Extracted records
--- START ---
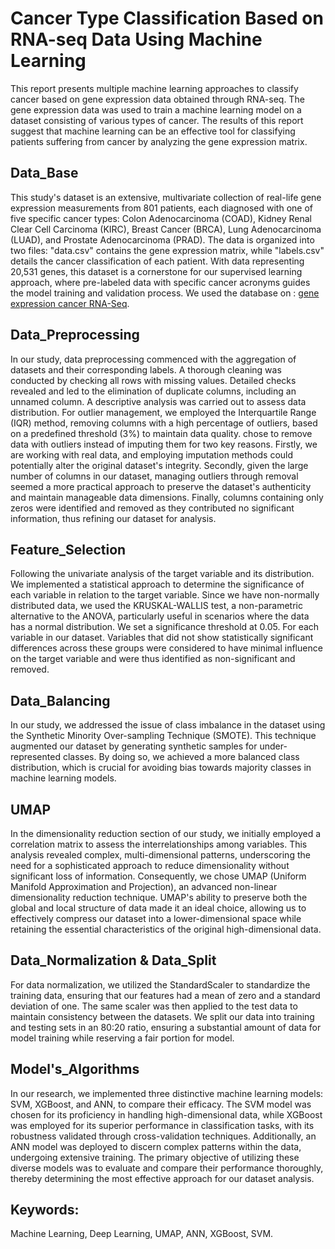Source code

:# Cancer Type Classification Based on RNA-seq Data Using Machine Learning

This report presents multiple machine learning approaches to classify cancer based on gene expression data obtained through RNA-seq. The gene expression data was used to train a machine learning model on a dataset consisting of various types of cancer. The results of this report suggest that machine learning can be an effective tool for classifying patients suffering from cancer by analyzing the gene expression matrix.

## Data_Base

This study's dataset is an extensive, multivariate collection of real-life gene expression measurements from 801 patients, each diagnosed with one of five specific cancer types: Colon Adenocarcinoma (COAD), Kidney Renal Clear Cell Carcinoma (KIRC), Breast Cancer (BRCA), Lung Adenocarcinoma (LUAD), and Prostate Adenocarcinoma (PRAD). The data is organized into two files: "data.csv" contains the gene expression matrix, while "labels.csv" details the cancer classification of each patient. With data representing 20,531 genes, this dataset is a cornerstone for our supervised learning approach, where pre-labeled data with specific cancer acronyms guides the model training and validation process.
We used the database on : [gene expression cancer RNA-Seq](https://archive.ics.uci.edu/dataset/401/gene+expression+cancer+rna+seq).

## Data_Preprocessing

In our study, data preprocessing commenced with the aggregation of datasets and their corresponding labels. A thorough cleaning was conducted by checking all rows with missing values. Detailed checks revealed and led to the elimination of duplicate columns, including an unnamed column. A descriptive analysis was carried out to assess data distribution. For outlier management, we employed the Interquartile Range (IQR) method, removing columns with a high percentage of outliers, based on a predefined threshold (3%) to maintain data quality. chose to remove data with outliers instead of imputing them for two key reasons. Firstly, we are working with real data, and employing imputation methods could potentially alter the original dataset's integrity. Secondly, given the large number of columns in our dataset, managing outliers through removal seemed a more practical approach to preserve the dataset's authenticity and maintain manageable data dimensions. Finally, columns containing only zeros were identified and removed as they contributed no significant information, thus refining our dataset for analysis.

## Feature_Selection

Following the univariate analysis of the target variable and its distribution. We implemented a statistical approach to determine the significance of each variable in relation to the target variable. Since we have non-normally distributed data, we used the KRUSKAL-WALLIS test, a non-parametric alternative to the ANOVA, particularly useful in scenarios where the data has a normal distribution. We set a significance threshold at 0.05. For each variable in our dataset. Variables that did not show statistically significant differences across these groups were considered to have minimal influence on the target variable and were thus identified as non-significant and removed. 

## Data_Balancing

In our study, we addressed the issue of class imbalance in the dataset using the Synthetic Minority Over-sampling Technique (SMOTE). This technique augmented our dataset by generating synthetic samples for under-represented classes. By doing so, we achieved a more balanced class distribution, which is crucial for avoiding bias towards majority classes in machine learning models.

## UMAP

In the dimensionality reduction section of our study, we initially employed a correlation matrix to assess the interrelationships among variables. This analysis revealed complex, multi-dimensional patterns, underscoring the need for a sophisticated approach to reduce dimensionality without significant loss of information. Consequently, we chose UMAP (Uniform Manifold Approximation and Projection), an advanced non-linear dimensionality reduction technique. UMAP's ability to preserve both the global and local structure of data made it an ideal choice, allowing us to effectively compress our dataset into a lower-dimensional space while retaining the essential characteristics of the original high-dimensional data.

## Data_Normalization & Data_Split

For data normalization, we utilized the StandardScaler to standardize the training data, ensuring that our features had a mean of zero and a standard deviation of one. The same scaler was then applied to the test data to maintain consistency between the datasets. We split our data into training and testing sets in an 80:20 ratio, ensuring a substantial amount of data for model training while reserving a fair portion for model.
## Model's_Algorithms

In our research, we implemented three distinctive machine learning models: SVM, XGBoost, and ANN, to compare their efficacy. The SVM model was chosen for its proficiency in handling high-dimensional data, while XGBoost was employed for its superior performance in classification tasks, with its robustness validated through cross-validation techniques. Additionally, an ANN model was deployed to discern complex patterns within the data, undergoing extensive training. The primary objective of utilizing these diverse models was to evaluate and compare their performance thoroughly, thereby determining the most effective approach for our dataset analysis.

## Keywords: 
Machine Learning, Deep Learning, UMAP, ANN, XGBoost, SVM.


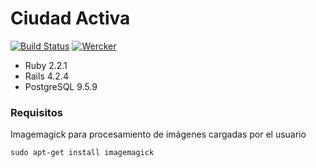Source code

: # Ciudad Activa 

[![Build Status](https://travis-ci.org/martinnicolas/ca.svg?branch=postgresql_branch)](https://travis-ci.org/martinnicolas/ca) [![Wercker](https://img.shields.io/github/license/mashape/apistatus.svg)](https://opensource.org/licenses/MIT)


* Ruby 2.2.1
* Rails 4.2.4
* PostgreSQL 9.5.9


### Requisitos

Imagemagick para procesamiento de imágenes cargadas por el usuario
	
	sudo apt-get install imagemagick

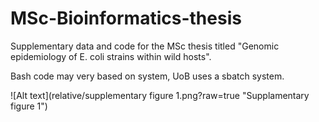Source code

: # MSc-Bioinformatics-thesis
Supplementary data and code for the MSc thesis titled "Genomic  epidemiology of E. coli strains within wild hosts".

Bash code may very based on system, UoB uses a sbatch system.


![Alt text](relative/supplementary figure 1.png?raw=true "Supplamentary figure 1")
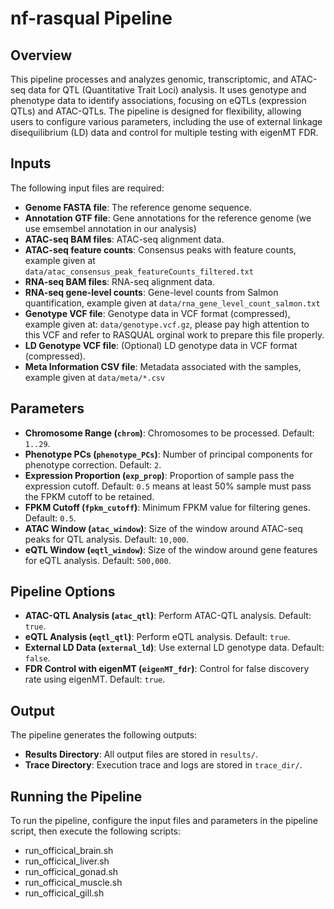# nf-rasqual Pipeline

## Overview

This pipeline processes and analyzes genomic, transcriptomic, and ATAC-seq data for QTL (Quantitative Trait Loci) analysis. It uses genotype and phenotype data to identify associations, focusing on eQTLs (expression QTLs) and ATAC-QTLs. The pipeline is designed for flexibility, allowing users to configure various parameters, including the use of external linkage disequilibrium (LD) data and control for multiple testing with eigenMT FDR.

## Inputs

The following input files are required:

- **Genome FASTA file**: The reference genome sequence.
- **Annotation GTF file**: Gene annotations for the reference genome (we use emsembel annotation in our analysis)
- **ATAC-seq BAM files**: ATAC-seq alignment data.
- **ATAC-seq feature counts**: Consensus peaks with feature counts, example given at `data/atac_consensus_peak_featureCounts_filtered.txt`
- **RNA-seq BAM files**: RNA-seq alignment data.
- **RNA-seq gene-level counts**: Gene-level counts from Salmon quantification, example given at `data/rna_gene_level_count_salmon.txt`
- **Genotype VCF file**: Genotype data in VCF format (compressed), example given at: `data/genotype.vcf.gz`, please pay high attention to this VCF and refer to RASQUAL orginal work to prepare this file properly.
- **LD Genotype VCF file**: (Optional) LD genotype data in VCF format (compressed).
- **Meta Information CSV file**: Metadata associated with the samples, example given at `data/meta/*.csv`


## Parameters

- **Chromosome Range (`chrom`)**: Chromosomes to be processed. Default: `1..29`.
- **Phenotype PCs (`phenotype_PCs`)**: Number of principal components for phenotype correction. Default: `2`.
- **Expression Proportion (`exp_prop`)**: Proportion of sample pass the expression cutoff. Default: `0.5` means at least 50% sample must pass the FPKM cutoff to be retained.
- **FPKM Cutoff (`fpkm_cutoff`)**: Minimum FPKM value for filtering genes. Default: `0.5`.
- **ATAC Window (`atac_window`)**: Size of the window around ATAC-seq peaks for QTL analysis. Default: `10,000`.
- **eQTL Window (`eqtl_window`)**: Size of the window around gene features for eQTL analysis. Default: `500,000`.

## Pipeline Options

- **ATAC-QTL Analysis (`atac_qtl`)**: Perform ATAC-QTL analysis. Default: `true`.
- **eQTL Analysis (`eqtl_qtl`)**: Perform eQTL analysis. Default: `true`.
- **External LD Data (`external_ld`)**: Use external LD genotype data. Default: `false`.
- **FDR Control with eigenMT (`eigenMT_fdr`)**: Control for false discovery rate using eigenMT. Default: `true`.

## Output

The pipeline generates the following outputs:

- **Results Directory**: All output files are stored in `results/`.
- **Trace Directory**: Execution trace and logs are stored in `trace_dir/`.

## Running the Pipeline

To run the pipeline, configure the input files and parameters in the pipeline script, then execute the following scripts:

- run_officical_brain.sh
- run_officical_liver.sh
- run_officical_gonad.sh
- run_officical_muscle.sh
- run_officical_gill.sh
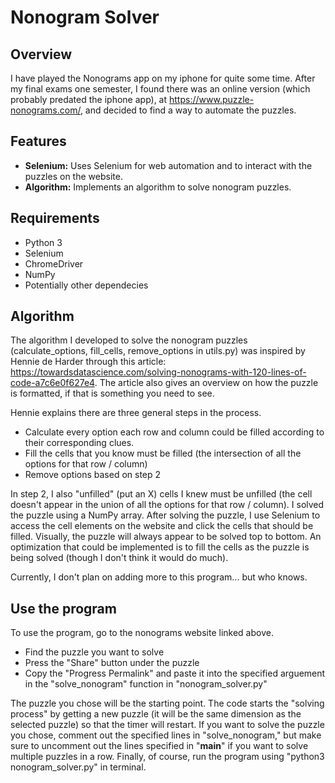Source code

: # Nonogram Solver

## Overview

I have played the Nonograms app on my iphone for quite some time. After my final exams one semester, I found there was an online version (which probably predated the iphone app), at https://www.puzzle-nonograms.com/, and decided to find a way to automate the puzzles.

## Features

- **Selenium:** Uses Selenium for web automation and to interact with the puzzles on the website.
- **Algorithm:** Implements an algorithm to solve nonogram puzzles.

## Requirements

- Python 3
- Selenium
- ChromeDriver
- NumPy
- Potentially other dependecies

## Algorithm

The algorithm I developed to solve the nonogram puzzles (calculate_options, fill_cells, remove_options in utils.py) was inspired by Hennie de Harder through this article: https://towardsdatascience.com/solving-nonograms-with-120-lines-of-code-a7c6e0f627e4. The article also gives an overview on how the puzzle is formatted, if that is something you need to see.

Hennie explains there are three general steps in the process.
- Calculate every option each row and column could be filled according to their corresponding clues.
- Fill the cells that you know must be filled (the intersection of all the options for that row / column)
- Remove options based on step 2

In step 2, I also "unfilled" (put an X) cells I knew must be unfilled (the cell doesn't appear in the union of all the options for that row / column).
I solved the puzzle using a NumPy array. After solving the puzzle, I use Selenium to access the cell elements on the website and click the cells that should be filled. Visually, the puzzle will always appear to be solved top to bottom. An optimization that could be implemented is to fill the cells as the puzzle is being solved (though I don't think it would do much).
  
Currently, I don't plan on adding more to this program... but who knows.

## Use the program

To use the program, go to the nonograms website linked above.
- Find the puzzle you want to solve
- Press the "Share" button under the puzzle
- Copy the "Progress Permalink" and paste it into the specified arguement in the "solve_nonogram" function in "nonogram_solver.py"

The puzzle you chose will be the starting point. The code starts the "solving process" by getting a new puzzle (it will be the same dimension as the selected puzzle) so that the timer will restart. If you want to solve the puzzle you chose, comment out the specified lines in "solve_nonogram," but make sure to uncomment out the lines specified in "__main__" if you want to solve multiple puzzles in a row. Finally, of course, run the program using "python3 nonogram_solver.py" in terminal.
--- END ---
ABOUT THIS EXERCISE >> Set down, from the entries above, exactly the lines from the one with "# Nonogram Solver" up to and including the one with "## Features", and no other lines.

RESPONSE AREA >>
: # Nonogram Solver

## Overview

I have played the Nonograms app on my iphone for quite some time. After my final exams one semester, I found there was an online version (which probably predated the iphone app), at https://www.puzzle-nonograms.com/, and decided to find a way to automate the puzzles.

## Features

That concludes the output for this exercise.